Tangan Thom mengibas angin kosong. "Tak apa, kau terlihat lelah kemarin. Sepertinya kau menyukai musik, mungkin kau mau main ke studioku jika libur akhir semester, " tawar Thom pada Mey, perempuan itu memekik girang dan mengangguk cepat. Thom memberi seringai kepada Asak, meledek pemuda yang kini terbakar cemburu.
"Tak perlu, Thom. Mey lebih suka bekerja di ruang medis." Asak melepas rangkulan Mey, berjalan menghampiri Thom dan merangkul bahu sempit itu. Perempuan itu hendak protes, namun Asak sudah lebih dulu membuka suara. "Aku duluan, Mey!" teriaknya sembari menarik Thom untuk kembali ke asrama.
Tubuh kecil Thom terseret-seret, dia mengaduh kencang karena Asak berjalan terlalu cepat. "Sakit bodoh!"
Bum, Thom memberi pukulan kosong lemah yang membuat Asak terpaksa melepas rangkulannya dan meringis. Thom merenggangkan badan, ditarik-tarik Asak membuat pinggangnya pegal. "Kalau cemburu jangan menyakiti dong!
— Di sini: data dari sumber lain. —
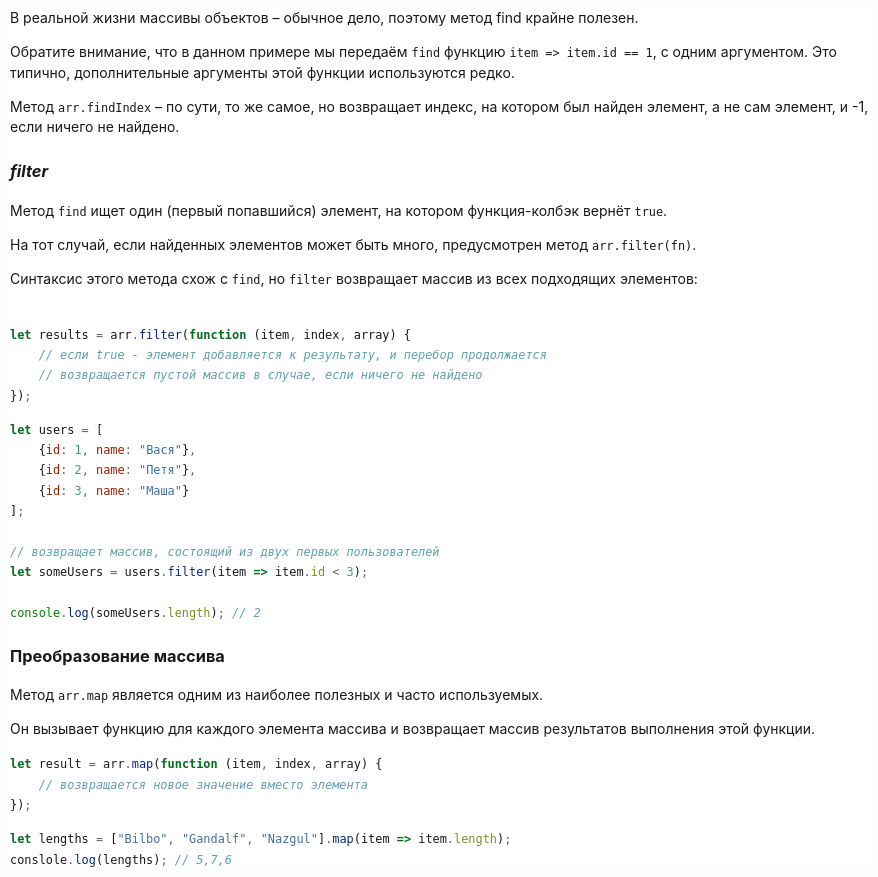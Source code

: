 В реальной жизни массивы объектов – обычное дело, поэтому метод find крайне полезен.

Обратите внимание, что в данном примере мы передаём `find` функцию `item => item.id == 1`, с одним аргументом. Это
типично,
дополнительные аргументы этой функции используются редко.

Метод `arr.findIndex` – по сути, то же самое, но возвращает индекс, на котором был найден элемент, а не сам элемент, и
-1,
если ничего не найдено.

### *filter*

Метод `find` ищет один (первый попавшийся) элемент, на котором функция-колбэк вернёт `true`.

На тот случай, если найденных элементов может быть много, предусмотрен метод `arr.filter(fn)`.

Синтаксис этого метода схож с `find`, но `filter` возвращает массив из всех подходящих элементов:

```js

let results = arr.filter(function (item, index, array) {
    // если true - элемент добавляется к результату, и перебор продолжается
    // возвращается пустой массив в случае, если ничего не найдено
});
```

```js
let users = [
    {id: 1, name: "Вася"},
    {id: 2, name: "Петя"},
    {id: 3, name: "Маша"}
];

// возвращает массив, состоящий из двух первых пользователей
let someUsers = users.filter(item => item.id < 3);

console.log(someUsers.length); // 2
```

### Преобразование массива

Метод `arr.map` является одним из наиболее полезных и часто используемых.

Он вызывает функцию для каждого элемента массива и возвращает массив результатов выполнения этой функции.

```js
let result = arr.map(function (item, index, array) {
    // возвращается новое значение вместо элемента
});
```

```js
let lengths = ["Bilbo", "Gandalf", "Nazgul"].map(item => item.length);
conslole.log(lengths); // 5,7,6
```
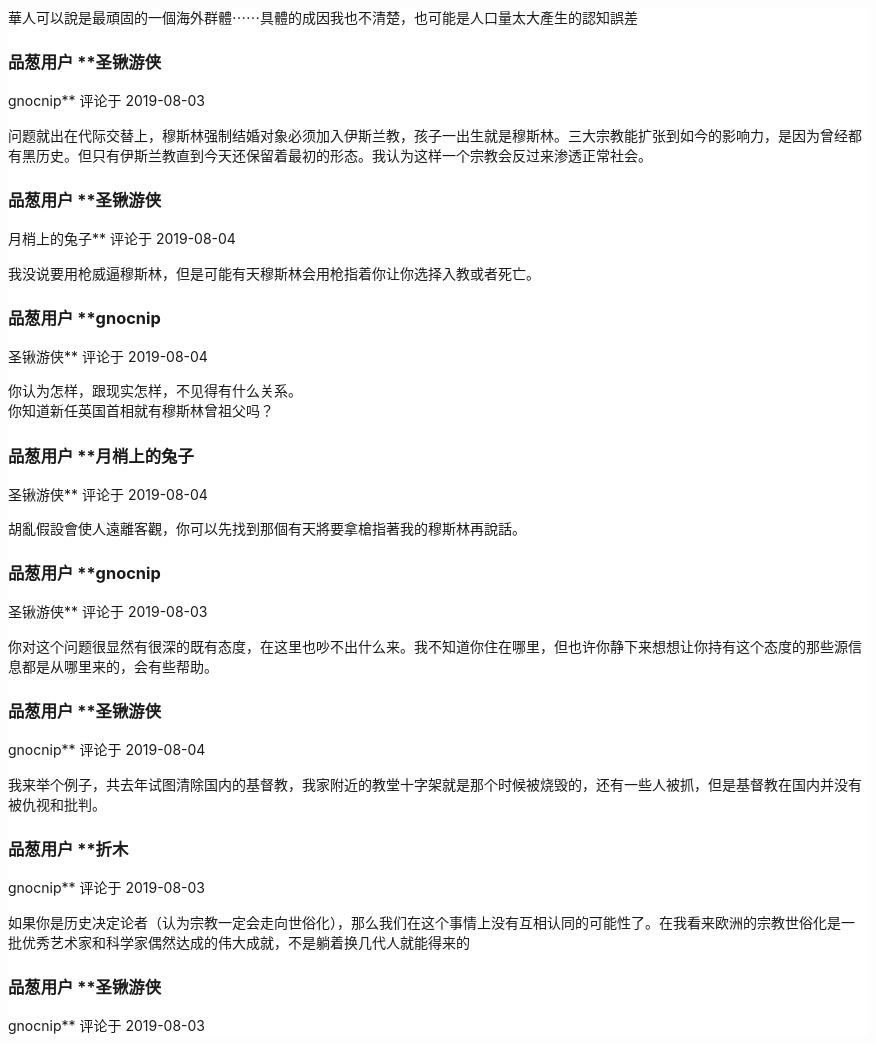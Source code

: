 華人可以說是最頑固的一個海外群體⋯⋯具體的成因我也不清楚，也可能是人口量太大產生的認知誤差
        


            
### 品葱用户 **圣锹游侠 
gnocnip** 评论于 2019-08-03
        
问题就出在代际交替上，穆斯林强制结婚对象必须加入伊斯兰教，孩子一出生就是穆斯林。三大宗教能扩张到如今的影响力，是因为曾经都有黑历史。但只有伊斯兰教直到今天还保留着最初的形态。我认为这样一个宗教会反过来渗透正常社会。
        


            
### 品葱用户 **圣锹游侠 
月梢上的兔子** 评论于 2019-08-04
        
我没说要用枪威逼穆斯林，但是可能有天穆斯林会用枪指着你让你选择入教或者死亡。
        


            
### 品葱用户 **gnocnip 
圣锹游侠** 评论于 2019-08-04
        
你认为怎样，跟现实怎样，不见得有什么关系。  
你知道新任英国首相就有穆斯林曾祖父吗？
        


            
### 品葱用户 **月梢上的兔子 
圣锹游侠** 评论于 2019-08-04
        
胡亂假設會使人遠離客觀，你可以先找到那個有天將要拿槍指著我的穆斯林再說話。
        


            
### 品葱用户 **gnocnip 
圣锹游侠** 评论于 2019-08-03
        
你对这个问题很显然有很深的既有态度，在这里也吵不出什么来。我不知道你住在哪里，但也许你静下来想想让你持有这个态度的那些源信息都是从哪里来的，会有些帮助。
        


            
### 品葱用户 **圣锹游侠 
gnocnip** 评论于 2019-08-04
        
我来举个例子，共去年试图清除国内的基督教，我家附近的教堂十字架就是那个时候被烧毁的，还有一些人被抓，但是基督教在国内并没有被仇视和批判。
        


            
### 品葱用户 **折木 
gnocnip** 评论于 2019-08-03
        
如果你是历史决定论者（认为宗教一定会走向世俗化），那么我们在这个事情上没有互相认同的可能性了。在我看来欧洲的宗教世俗化是一批优秀艺术家和科学家偶然达成的伟大成就，不是躺着换几代人就能得来的
        


            
### 品葱用户 **圣锹游侠 
gnocnip** 评论于 2019-08-03
        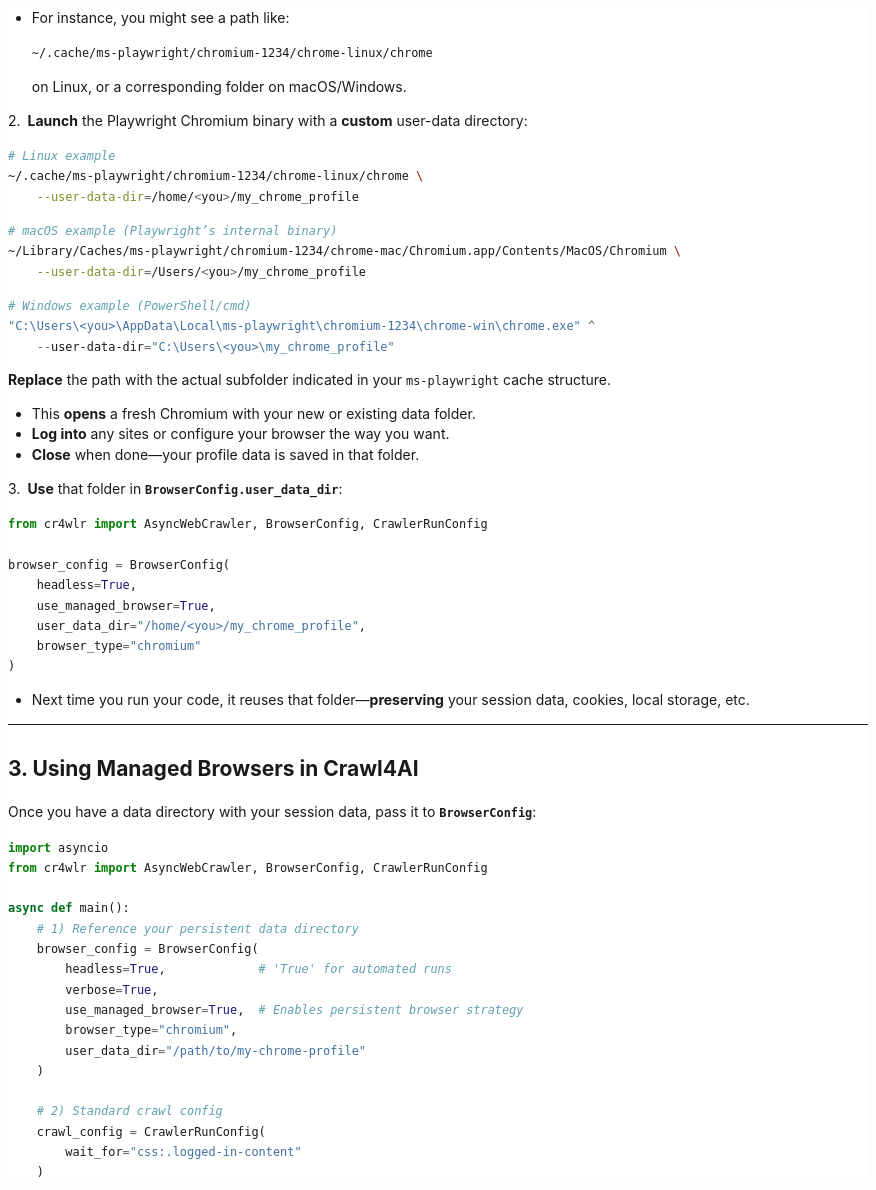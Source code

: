    - For instance, you might see a path like:
     ```
     ~/.cache/ms-playwright/chromium-1234/chrome-linux/chrome
     ```
     on Linux, or a corresponding folder on macOS/Windows.

2. **Launch** the Playwright Chromium binary with a **custom** user-data directory:
   ```bash
   # Linux example
   ~/.cache/ms-playwright/chromium-1234/chrome-linux/chrome \
       --user-data-dir=/home/<you>/my_chrome_profile
   ```
   ```bash
   # macOS example (Playwright’s internal binary)
   ~/Library/Caches/ms-playwright/chromium-1234/chrome-mac/Chromium.app/Contents/MacOS/Chromium \
       --user-data-dir=/Users/<you>/my_chrome_profile
   ```
   ```powershell
   # Windows example (PowerShell/cmd)
   "C:\Users\<you>\AppData\Local\ms-playwright\chromium-1234\chrome-win\chrome.exe" ^
       --user-data-dir="C:\Users\<you>\my_chrome_profile"
   ```
   
   **Replace** the path with the actual subfolder indicated in your `ms-playwright` cache structure.  
   - This **opens** a fresh Chromium with your new or existing data folder.  
   - **Log into** any sites or configure your browser the way you want.  
   - **Close** when done—your profile data is saved in that folder.

3. **Use** that folder in **`BrowserConfig.user_data_dir`**:
   ```python
   from cr4wlr import AsyncWebCrawler, BrowserConfig, CrawlerRunConfig

   browser_config = BrowserConfig(
       headless=True,
       use_managed_browser=True,
       user_data_dir="/home/<you>/my_chrome_profile",
       browser_type="chromium"
   )
   ```
   - Next time you run your code, it reuses that folder—**preserving** your session data, cookies, local storage, etc.

---

## 3. Using Managed Browsers in Crawl4AI

Once you have a data directory with your session data, pass it to **`BrowserConfig`**:

```python
import asyncio
from cr4wlr import AsyncWebCrawler, BrowserConfig, CrawlerRunConfig

async def main():
    # 1) Reference your persistent data directory
    browser_config = BrowserConfig(
        headless=True,             # 'True' for automated runs
        verbose=True,
        use_managed_browser=True,  # Enables persistent browser strategy
        browser_type="chromium",
        user_data_dir="/path/to/my-chrome-profile"
    )

    # 2) Standard crawl config
    crawl_config = CrawlerRunConfig(
        wait_for="css:.logged-in-content"
    )

```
Aku hanya bergurau tadi."
Mata Asak membola sempurna. "Siapa yang cemburu? Aku hanya tak suka kau mendekati Mey dengan memanfaatkan kebolehanmu." Mendengar pernyataan Asak, Thom tersenyum aneh, dia menunjuk-nunjuk Asak dengan jemarinya.
"Asak suka Mey! Asak suka Mey!" teriak Thom sembari berlari cepat. Asak melotot marah, dia ikut berlari mengejar Thom. Pemuda berjubah coklat itu terus berteriak di sepanjang jalan menuju cangkir, membuat semua murid memandang mereka aneh.
"THOM!"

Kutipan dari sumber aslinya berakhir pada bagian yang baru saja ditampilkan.